Only the lines of the data below from the one with "- User-friendly input/output operations." through the one with "- Arithmetic operations." are wanted. Repeat them exactly.

MATERIAL TO PROCESS section start

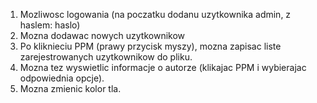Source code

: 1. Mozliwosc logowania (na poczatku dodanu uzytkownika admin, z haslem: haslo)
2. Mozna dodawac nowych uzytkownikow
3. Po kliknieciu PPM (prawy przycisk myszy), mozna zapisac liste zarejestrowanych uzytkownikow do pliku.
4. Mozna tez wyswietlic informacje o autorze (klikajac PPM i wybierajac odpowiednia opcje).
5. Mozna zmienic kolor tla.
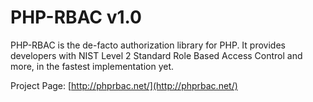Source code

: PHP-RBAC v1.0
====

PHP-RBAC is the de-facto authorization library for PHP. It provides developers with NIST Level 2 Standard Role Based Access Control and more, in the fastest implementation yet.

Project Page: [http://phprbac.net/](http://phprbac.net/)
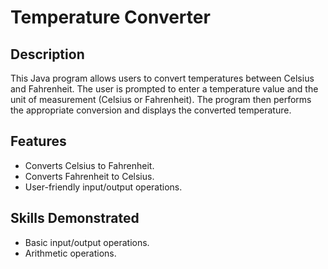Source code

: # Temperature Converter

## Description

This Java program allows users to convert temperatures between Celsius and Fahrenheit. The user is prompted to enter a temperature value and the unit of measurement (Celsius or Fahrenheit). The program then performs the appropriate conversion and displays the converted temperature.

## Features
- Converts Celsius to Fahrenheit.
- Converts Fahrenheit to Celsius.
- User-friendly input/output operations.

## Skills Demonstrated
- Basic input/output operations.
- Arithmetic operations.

MATERIAL TO PROCESS section end
MATERIAL TO PROCESS section start

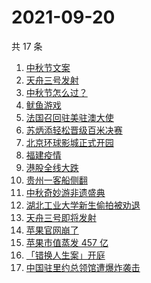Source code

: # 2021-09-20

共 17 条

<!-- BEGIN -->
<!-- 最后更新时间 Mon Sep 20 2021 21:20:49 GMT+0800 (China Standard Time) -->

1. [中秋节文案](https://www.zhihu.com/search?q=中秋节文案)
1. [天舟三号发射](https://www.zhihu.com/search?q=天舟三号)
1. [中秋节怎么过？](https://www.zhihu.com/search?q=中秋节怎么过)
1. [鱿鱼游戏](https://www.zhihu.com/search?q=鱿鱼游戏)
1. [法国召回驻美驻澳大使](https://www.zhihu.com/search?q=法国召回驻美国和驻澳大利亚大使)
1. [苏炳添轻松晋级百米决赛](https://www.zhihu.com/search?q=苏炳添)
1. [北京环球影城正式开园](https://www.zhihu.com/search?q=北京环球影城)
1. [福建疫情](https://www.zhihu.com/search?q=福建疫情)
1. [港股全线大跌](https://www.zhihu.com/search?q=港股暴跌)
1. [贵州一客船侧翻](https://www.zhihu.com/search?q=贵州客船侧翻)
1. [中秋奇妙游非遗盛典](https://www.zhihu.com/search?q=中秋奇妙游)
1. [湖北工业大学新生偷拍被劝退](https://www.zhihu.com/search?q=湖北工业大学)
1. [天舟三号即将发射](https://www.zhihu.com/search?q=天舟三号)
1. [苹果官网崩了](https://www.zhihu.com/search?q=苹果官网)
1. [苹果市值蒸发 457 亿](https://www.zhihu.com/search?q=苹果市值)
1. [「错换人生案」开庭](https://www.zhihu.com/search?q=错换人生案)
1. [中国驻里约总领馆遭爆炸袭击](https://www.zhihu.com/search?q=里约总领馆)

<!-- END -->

MATERIAL TO PROCESS section end

▸ SOLUTION FOR THIS EXERCISE:
- User-friendly input/output operations.

## Skills Demonstrated
- Basic input/output operations.
- Arithmetic operations.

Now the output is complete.